What you are asked to do:
In the data that follows, how many lines contain the word "github"? Give only that number.

[[ Records for this task open ]]

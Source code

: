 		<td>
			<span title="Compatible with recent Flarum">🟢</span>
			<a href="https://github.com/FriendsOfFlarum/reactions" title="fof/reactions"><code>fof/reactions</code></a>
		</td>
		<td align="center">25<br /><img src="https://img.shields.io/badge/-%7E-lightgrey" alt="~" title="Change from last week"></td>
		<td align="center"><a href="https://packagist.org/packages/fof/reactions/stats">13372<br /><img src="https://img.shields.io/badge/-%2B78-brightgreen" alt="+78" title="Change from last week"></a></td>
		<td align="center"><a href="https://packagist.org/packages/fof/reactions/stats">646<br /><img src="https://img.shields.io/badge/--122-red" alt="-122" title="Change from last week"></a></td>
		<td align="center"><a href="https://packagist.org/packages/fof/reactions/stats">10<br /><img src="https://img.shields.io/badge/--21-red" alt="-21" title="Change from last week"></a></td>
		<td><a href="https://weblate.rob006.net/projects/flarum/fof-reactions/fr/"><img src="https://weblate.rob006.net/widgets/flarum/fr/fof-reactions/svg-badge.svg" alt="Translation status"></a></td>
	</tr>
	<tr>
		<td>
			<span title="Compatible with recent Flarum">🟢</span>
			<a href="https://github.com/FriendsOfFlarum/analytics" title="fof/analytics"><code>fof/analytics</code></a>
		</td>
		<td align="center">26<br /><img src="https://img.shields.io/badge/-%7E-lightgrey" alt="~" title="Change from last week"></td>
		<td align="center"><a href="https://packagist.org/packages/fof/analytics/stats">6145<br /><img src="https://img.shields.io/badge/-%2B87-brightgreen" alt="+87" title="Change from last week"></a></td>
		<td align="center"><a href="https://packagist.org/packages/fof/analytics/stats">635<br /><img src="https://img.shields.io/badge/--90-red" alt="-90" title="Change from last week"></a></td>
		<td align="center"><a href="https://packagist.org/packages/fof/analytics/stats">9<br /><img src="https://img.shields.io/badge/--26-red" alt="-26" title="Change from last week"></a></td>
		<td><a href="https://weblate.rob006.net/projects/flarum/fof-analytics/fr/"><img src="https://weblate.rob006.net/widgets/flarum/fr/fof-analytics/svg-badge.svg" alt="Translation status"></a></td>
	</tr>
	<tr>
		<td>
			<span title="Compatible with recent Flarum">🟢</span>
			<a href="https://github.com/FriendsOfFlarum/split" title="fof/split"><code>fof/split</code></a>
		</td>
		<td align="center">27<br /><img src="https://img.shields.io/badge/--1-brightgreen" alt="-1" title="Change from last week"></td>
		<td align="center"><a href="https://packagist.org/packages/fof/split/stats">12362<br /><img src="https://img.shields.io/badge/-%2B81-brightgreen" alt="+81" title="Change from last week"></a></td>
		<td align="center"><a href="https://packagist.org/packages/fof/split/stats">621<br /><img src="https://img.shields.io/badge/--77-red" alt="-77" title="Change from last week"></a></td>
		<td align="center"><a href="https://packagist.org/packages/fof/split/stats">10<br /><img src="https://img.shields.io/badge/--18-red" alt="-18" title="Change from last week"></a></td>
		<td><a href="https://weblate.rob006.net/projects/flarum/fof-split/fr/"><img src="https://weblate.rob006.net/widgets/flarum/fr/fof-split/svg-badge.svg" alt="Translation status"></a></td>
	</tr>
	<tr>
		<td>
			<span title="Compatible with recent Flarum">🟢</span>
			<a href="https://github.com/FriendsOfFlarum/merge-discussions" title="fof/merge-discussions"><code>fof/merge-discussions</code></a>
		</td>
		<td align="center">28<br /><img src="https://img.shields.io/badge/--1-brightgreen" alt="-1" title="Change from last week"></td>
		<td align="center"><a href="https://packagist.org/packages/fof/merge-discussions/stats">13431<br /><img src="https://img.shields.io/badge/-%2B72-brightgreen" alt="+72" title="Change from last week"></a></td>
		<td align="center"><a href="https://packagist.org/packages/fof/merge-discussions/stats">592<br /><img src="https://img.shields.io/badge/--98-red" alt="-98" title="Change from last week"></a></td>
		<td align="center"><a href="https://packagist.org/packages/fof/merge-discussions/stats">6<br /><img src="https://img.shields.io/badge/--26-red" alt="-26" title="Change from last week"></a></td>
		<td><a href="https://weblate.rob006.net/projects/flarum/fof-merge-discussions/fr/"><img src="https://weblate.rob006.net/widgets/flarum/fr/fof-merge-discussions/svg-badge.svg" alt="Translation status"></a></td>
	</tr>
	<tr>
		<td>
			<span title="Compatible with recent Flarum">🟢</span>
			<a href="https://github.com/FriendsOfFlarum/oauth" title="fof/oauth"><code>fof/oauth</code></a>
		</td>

[[ Records for this task closed ]]

Answer box:
5